##### Given records

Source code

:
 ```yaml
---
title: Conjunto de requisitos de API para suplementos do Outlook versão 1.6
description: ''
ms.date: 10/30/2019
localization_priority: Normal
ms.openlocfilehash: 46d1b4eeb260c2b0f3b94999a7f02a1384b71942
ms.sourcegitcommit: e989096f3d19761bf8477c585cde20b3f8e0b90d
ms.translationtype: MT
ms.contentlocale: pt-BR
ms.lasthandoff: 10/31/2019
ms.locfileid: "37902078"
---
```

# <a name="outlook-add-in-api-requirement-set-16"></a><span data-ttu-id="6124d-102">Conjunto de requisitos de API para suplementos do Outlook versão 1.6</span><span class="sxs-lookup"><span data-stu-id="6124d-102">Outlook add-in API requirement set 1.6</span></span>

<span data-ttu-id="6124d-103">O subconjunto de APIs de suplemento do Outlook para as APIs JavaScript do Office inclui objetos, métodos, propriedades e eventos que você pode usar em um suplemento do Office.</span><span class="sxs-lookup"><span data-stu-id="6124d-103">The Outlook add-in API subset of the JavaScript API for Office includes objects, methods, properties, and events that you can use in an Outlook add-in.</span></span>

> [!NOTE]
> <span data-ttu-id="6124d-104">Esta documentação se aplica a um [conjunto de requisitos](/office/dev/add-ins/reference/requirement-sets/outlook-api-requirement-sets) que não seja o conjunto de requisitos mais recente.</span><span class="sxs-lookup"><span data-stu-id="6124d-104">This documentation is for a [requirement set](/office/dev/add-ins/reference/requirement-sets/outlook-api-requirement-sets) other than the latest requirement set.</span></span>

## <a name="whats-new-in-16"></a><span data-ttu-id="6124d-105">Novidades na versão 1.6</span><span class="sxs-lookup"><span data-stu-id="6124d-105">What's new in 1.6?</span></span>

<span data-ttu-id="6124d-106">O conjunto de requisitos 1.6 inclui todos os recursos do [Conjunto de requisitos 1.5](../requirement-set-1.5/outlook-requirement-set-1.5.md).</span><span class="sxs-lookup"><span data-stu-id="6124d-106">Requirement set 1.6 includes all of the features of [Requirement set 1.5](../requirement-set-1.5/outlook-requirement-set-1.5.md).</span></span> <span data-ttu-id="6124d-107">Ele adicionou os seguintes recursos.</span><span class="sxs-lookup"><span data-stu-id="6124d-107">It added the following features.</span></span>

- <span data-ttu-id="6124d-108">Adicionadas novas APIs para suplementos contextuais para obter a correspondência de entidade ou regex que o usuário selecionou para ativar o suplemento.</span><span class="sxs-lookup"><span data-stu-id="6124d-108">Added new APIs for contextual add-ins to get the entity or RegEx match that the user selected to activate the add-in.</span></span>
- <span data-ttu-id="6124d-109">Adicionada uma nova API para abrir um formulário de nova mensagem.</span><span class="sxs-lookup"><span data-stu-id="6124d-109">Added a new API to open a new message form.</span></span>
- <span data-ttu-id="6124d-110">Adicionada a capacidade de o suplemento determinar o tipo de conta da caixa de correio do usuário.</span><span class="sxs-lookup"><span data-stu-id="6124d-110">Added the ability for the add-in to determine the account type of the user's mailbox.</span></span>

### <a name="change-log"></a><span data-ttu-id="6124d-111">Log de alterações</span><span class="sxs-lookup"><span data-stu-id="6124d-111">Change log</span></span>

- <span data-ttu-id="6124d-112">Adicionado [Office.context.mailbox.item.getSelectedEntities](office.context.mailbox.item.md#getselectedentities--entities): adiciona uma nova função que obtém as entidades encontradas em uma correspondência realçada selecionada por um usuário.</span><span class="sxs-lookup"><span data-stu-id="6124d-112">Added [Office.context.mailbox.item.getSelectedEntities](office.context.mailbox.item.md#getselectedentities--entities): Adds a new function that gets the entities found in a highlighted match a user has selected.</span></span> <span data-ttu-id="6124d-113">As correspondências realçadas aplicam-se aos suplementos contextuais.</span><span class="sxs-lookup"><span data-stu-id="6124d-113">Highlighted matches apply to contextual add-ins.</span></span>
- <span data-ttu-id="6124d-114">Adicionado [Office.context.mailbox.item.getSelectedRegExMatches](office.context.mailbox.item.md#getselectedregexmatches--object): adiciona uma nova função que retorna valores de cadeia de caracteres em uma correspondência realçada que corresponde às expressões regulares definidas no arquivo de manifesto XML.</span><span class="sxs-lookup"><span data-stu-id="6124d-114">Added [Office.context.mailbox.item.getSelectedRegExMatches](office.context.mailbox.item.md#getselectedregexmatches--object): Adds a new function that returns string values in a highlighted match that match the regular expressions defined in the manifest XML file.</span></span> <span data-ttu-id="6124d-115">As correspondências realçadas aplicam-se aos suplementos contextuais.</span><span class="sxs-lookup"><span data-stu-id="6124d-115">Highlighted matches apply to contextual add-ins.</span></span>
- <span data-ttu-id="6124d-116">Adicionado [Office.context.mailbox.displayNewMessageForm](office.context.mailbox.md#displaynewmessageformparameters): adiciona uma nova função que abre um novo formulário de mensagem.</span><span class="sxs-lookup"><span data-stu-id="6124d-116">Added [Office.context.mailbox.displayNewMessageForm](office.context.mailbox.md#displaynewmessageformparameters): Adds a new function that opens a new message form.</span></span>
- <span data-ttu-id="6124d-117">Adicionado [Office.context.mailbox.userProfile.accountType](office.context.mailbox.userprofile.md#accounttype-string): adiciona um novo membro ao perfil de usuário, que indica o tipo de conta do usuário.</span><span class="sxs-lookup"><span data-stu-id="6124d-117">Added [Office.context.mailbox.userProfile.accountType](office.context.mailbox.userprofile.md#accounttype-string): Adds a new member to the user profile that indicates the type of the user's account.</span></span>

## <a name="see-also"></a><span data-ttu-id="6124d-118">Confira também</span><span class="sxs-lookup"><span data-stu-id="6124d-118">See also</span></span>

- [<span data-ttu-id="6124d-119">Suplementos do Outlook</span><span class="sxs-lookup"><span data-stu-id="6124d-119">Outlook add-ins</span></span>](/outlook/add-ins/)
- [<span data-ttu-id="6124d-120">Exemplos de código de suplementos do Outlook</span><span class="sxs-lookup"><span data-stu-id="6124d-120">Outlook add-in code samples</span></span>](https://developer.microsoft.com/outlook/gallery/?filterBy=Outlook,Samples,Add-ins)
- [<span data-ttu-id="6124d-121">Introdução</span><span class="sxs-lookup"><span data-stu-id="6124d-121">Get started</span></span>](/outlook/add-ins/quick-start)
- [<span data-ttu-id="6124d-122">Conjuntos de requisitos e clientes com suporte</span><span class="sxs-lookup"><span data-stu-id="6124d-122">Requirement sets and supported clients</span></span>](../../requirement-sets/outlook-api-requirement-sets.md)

##########

→ About this task
Would you copy out exactly the lines from the one holding "de código de" through the end of the entries above, both ends included?

→ Exercise output
- [<span data-ttu-id="6124d-120">Exemplos de código de suplementos do Outlook</span><span class="sxs-lookup"><span data-stu-id="6124d-120">Outlook add-in code samples</span></span>](https://developer.microsoft.com/outlook/gallery/?filterBy=Outlook,Samples,Add-ins)
- [<span data-ttu-id="6124d-121">Introdução</span><span class="sxs-lookup"><span data-stu-id="6124d-121">Get started</span></span>](/outlook/add-ins/quick-start)
- [<span data-ttu-id="6124d-122">Conjuntos de requisitos e clientes com suporte</span><span class="sxs-lookup"><span data-stu-id="6124d-122">Requirement sets and supported clients</span></span>](../../requirement-sets/outlook-api-requirement-sets.md)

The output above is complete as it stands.